According to our prediction, 1.74 g of SrSo4 (Strontium sulphate) should be produced.
2.00 g Sr(NO3)2 x 1 mol SrSO4/1 mol Sr (NO3)2 x 183.7 g SrSO4/ 1 mol = 1.74 g SrSO4
Basically, in the experiment, 2.00 g of Strontium nitrate is dissolved in 50 mL of water and then reacted with excess Copper (II) Sulphate (3.00 g). The product (Strontium sulphate and copper (II) Nitrate) is a precipitate. After mixing the solutions, the precipitate will be separated by filtration, dried and then weighed. The last thing we did so far was place the filter paper in the drying oven. Next class, we are to record the mass of precipitate and filter paper along with a number of other observations: Mass of copper (II) Sulphate used, mass of Strontium Nitrate used and mass of precipitate
As part of our Analysis and Conclusion, we are to calculate the number of moles of precipitate that were formed as well as the percent error for our results.

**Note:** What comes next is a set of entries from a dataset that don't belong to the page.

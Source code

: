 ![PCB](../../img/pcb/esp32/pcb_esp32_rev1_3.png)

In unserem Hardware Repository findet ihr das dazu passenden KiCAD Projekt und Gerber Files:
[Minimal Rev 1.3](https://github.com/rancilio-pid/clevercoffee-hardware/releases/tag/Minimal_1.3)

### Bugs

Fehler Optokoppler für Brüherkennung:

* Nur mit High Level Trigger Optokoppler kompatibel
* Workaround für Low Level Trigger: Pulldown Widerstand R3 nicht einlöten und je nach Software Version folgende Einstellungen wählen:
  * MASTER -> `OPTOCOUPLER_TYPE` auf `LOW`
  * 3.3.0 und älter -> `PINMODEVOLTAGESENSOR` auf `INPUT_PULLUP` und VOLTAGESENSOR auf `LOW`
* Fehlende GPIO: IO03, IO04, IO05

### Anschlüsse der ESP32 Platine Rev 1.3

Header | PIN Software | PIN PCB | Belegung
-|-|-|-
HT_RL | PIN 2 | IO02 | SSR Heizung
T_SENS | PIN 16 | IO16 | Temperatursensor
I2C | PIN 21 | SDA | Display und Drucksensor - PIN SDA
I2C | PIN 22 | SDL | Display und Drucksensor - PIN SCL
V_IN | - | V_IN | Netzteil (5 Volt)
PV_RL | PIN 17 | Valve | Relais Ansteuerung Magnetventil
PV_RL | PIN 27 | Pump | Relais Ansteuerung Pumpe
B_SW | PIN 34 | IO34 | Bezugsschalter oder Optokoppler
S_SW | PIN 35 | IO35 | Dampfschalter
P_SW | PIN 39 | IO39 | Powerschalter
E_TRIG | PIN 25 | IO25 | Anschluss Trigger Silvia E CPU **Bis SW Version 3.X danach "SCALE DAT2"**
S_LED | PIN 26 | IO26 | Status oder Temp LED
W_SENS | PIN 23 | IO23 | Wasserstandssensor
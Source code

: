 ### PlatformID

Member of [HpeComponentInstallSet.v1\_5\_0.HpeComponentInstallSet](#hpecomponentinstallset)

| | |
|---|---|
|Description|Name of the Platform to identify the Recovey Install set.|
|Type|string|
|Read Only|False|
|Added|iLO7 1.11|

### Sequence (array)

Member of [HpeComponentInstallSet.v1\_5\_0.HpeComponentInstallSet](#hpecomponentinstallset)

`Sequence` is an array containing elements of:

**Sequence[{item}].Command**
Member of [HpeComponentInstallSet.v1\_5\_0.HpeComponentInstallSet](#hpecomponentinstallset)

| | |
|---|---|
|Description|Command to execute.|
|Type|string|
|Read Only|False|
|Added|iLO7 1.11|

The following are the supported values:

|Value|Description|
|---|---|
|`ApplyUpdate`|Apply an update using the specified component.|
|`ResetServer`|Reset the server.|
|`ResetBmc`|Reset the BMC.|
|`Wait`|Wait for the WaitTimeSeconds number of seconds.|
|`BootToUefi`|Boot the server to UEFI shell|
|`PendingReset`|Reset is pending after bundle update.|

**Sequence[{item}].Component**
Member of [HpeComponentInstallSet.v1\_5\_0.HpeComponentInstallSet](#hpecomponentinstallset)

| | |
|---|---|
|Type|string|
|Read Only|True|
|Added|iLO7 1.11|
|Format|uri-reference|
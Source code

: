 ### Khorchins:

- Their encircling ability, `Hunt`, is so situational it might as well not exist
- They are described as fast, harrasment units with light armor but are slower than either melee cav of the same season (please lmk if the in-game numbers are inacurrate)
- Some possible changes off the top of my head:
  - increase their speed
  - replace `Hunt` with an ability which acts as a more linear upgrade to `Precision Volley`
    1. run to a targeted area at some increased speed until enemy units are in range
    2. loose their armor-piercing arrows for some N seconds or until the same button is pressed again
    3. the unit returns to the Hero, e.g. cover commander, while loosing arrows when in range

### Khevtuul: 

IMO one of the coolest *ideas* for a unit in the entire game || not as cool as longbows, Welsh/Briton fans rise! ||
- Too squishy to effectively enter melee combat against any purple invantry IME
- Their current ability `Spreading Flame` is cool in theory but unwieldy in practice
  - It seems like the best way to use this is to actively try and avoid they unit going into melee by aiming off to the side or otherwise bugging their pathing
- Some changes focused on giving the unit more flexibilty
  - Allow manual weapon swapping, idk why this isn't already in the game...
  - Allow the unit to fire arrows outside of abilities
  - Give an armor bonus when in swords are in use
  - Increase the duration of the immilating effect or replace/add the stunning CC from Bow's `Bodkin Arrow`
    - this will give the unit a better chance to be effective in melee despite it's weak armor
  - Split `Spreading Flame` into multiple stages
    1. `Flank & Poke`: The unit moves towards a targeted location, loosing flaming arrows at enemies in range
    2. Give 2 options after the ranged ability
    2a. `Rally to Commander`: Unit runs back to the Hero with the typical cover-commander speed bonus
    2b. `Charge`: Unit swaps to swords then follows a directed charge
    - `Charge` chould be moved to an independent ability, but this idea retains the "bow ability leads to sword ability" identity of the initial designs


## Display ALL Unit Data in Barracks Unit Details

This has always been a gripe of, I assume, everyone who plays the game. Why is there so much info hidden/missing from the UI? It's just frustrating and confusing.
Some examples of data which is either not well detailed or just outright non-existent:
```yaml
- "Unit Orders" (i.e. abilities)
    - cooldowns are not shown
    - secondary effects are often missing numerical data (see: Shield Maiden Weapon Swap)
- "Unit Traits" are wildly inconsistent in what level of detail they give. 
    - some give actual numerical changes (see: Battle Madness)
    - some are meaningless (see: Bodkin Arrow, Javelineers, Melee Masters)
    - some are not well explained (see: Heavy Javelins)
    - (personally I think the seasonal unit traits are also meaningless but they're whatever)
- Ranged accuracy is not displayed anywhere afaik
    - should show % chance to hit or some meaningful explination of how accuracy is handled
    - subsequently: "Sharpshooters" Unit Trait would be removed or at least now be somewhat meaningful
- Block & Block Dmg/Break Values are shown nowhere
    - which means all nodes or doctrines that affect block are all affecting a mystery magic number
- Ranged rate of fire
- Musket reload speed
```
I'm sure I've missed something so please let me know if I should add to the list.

While doing the lab, we needed to make sure not to leave any of the precipitate behind after pouring the mixture into a funnel. This could greatly affect our results. While carrying out the procedure of the lab, we wore our lab aprons and lab goggles. Remember, safety first!
The balanced chemical equation for the lab:
Sr(NO3)2 + CuSO4 -----> SrSO4 + CU(NO3)2